▶ WHAT TO DO
Using the entries that follow, write out the line containing "### 💻 About Me", the line containing "Next.js, ShadCN, TailwindCSS", and every line between them, exactly and nothing else.

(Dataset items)
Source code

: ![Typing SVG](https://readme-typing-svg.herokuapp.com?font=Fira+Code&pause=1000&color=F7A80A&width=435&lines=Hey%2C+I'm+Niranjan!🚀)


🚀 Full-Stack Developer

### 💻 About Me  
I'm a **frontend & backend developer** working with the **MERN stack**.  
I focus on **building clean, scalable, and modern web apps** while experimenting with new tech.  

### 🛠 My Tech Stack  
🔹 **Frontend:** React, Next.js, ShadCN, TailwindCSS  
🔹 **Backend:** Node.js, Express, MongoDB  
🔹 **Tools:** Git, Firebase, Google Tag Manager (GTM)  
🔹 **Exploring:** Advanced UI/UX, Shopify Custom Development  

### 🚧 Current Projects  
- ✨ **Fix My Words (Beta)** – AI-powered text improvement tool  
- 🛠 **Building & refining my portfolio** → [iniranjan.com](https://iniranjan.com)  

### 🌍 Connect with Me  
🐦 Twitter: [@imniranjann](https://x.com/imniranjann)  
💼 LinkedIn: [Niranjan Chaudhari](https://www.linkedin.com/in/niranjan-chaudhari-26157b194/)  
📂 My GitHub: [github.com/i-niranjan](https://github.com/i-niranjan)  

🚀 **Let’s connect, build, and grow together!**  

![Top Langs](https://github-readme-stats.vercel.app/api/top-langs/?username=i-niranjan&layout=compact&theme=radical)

==

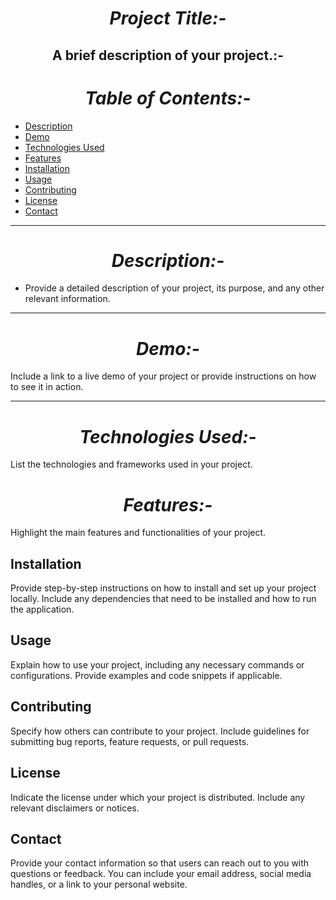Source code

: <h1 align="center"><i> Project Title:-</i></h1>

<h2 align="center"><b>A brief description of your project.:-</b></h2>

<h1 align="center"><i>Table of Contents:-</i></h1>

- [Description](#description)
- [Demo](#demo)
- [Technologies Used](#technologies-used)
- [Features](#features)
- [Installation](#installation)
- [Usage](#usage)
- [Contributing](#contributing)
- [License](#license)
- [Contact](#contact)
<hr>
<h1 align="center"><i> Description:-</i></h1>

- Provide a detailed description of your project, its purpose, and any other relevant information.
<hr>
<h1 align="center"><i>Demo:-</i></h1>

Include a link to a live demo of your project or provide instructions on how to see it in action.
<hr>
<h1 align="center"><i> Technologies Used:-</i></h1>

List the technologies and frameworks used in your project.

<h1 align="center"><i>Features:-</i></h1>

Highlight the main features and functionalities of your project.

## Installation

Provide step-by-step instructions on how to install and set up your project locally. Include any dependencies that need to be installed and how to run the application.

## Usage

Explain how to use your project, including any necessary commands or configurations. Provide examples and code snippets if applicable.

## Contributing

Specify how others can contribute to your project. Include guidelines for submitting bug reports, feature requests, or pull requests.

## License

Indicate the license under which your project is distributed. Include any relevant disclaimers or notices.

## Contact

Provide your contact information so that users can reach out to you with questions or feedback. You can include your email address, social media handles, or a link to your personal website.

▶ YOUR RESPONSE
### 💻 About Me  
I'm a **frontend & backend developer** working with the **MERN stack**.  
I focus on **building clean, scalable, and modern web apps** while experimenting with new tech.  

### 🛠 My Tech Stack  
🔹 **Frontend:** React, Next.js, ShadCN, TailwindCSS  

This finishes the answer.